The phone was ringing again. Wincing as I swallowed the dregs of my tepid coffee, I pressed the answer button with one hand while adjusting my headset with the other.
“Good morning, National Health Helpline.” I pitched my voice as I’d been trained: calm, professional, interested but not too interested. “I’m here to answer all your medical questions. How may I be of assistance?”
“Oh, hello.” The voice on the other end was deep. Unusually deep. Like the call of a foghorn or the lowest string on a double bass, even down a crackling phoneline. “I have a problem I hope you can help me with.”
“Of course.” I ran an idle finger along the stained rim of my mug. “Why don’t you start by listing your symptoms, and we’ll go from there.”
“Symptom, really.” I got the impression it was a joke, though there was no hint of humour in the resonant boom. “I only have one symptom.”
“I am deaf.”
My finger stilled against the cracked porcelain. “Then if you don’t mind me asking, sir, how is it that you can hear me?”
“You mean … not having any ears?” was the reply. I sat up straighter, frowning.
“Sorry – you don’t have any ears?”
“Of course not. I am deaf.”
I shook my head, trying to shift the words of the conversation into a more comprehensible order. “What?”
“What?” he echoed, equally confused.
“I’m sorry, sir, but I don’t understand,” I said, enunciating each syllable with care. “You say you’re deaf, but you seem to be hearing me perfectly well.”
“Ah. I think we have reached a misunderstanding.” If possible, the deep voice dropped even deeper. “Not deaf. Death. D – E – A – T – H.”
“You mean …” I stopped talking, trying to work out what on earth he could mean. He was dying, suffering from a terminal illness? Suicidal? A murderer?
“I mean Death. Black robe, skeletal figure, scythe. Harvester of souls, the ultimate conqueror of everything. As inevitable as taxes. Death.”
Great. Apparently even a medical helpline could get the occasional crank caller.
“Oh,” I said. “That Death.”
“The one and only.”
“So what exactly can I do for you, sir?” I asked him, lounging back in my chair and looking up at the ceiling. I had the sudden urge for a cigarette. “Is it a hairline fracture, perhaps? Osteoporosis? Bit of repetitive strain injury?”
“None of those things.” He ignored my sarcasm. “As I told you, I have only one symptom. I am Death. Now tell me – what is my cure?”

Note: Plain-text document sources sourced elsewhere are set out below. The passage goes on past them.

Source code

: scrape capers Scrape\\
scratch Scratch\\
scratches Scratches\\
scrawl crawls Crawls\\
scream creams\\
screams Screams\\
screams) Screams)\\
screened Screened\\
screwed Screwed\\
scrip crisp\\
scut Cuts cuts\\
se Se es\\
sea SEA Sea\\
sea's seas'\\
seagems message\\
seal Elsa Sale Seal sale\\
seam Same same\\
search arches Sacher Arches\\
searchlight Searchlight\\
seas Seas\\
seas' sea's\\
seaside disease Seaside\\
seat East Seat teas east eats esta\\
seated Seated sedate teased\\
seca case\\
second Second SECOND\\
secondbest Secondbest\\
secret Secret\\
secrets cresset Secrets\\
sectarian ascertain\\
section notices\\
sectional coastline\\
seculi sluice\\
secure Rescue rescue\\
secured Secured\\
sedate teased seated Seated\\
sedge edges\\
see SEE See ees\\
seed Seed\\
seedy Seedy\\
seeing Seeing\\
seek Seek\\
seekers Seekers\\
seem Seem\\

“You want a cure for death?” I wondered if my supervisor would notice if I lit up at my desk. “One thing’s for sure, if I had that I wouldn’t be on the phone talking to you right now. I’d be in the Bahamas with three yachts and a helicopter.”
I reached out to cut him off at the base unit, but the deep voice was already speaking again.
“I have been in this job for millennia, and I am growing tired of it. Sometimes I consider trying to find another position, but with the economy the way it is …”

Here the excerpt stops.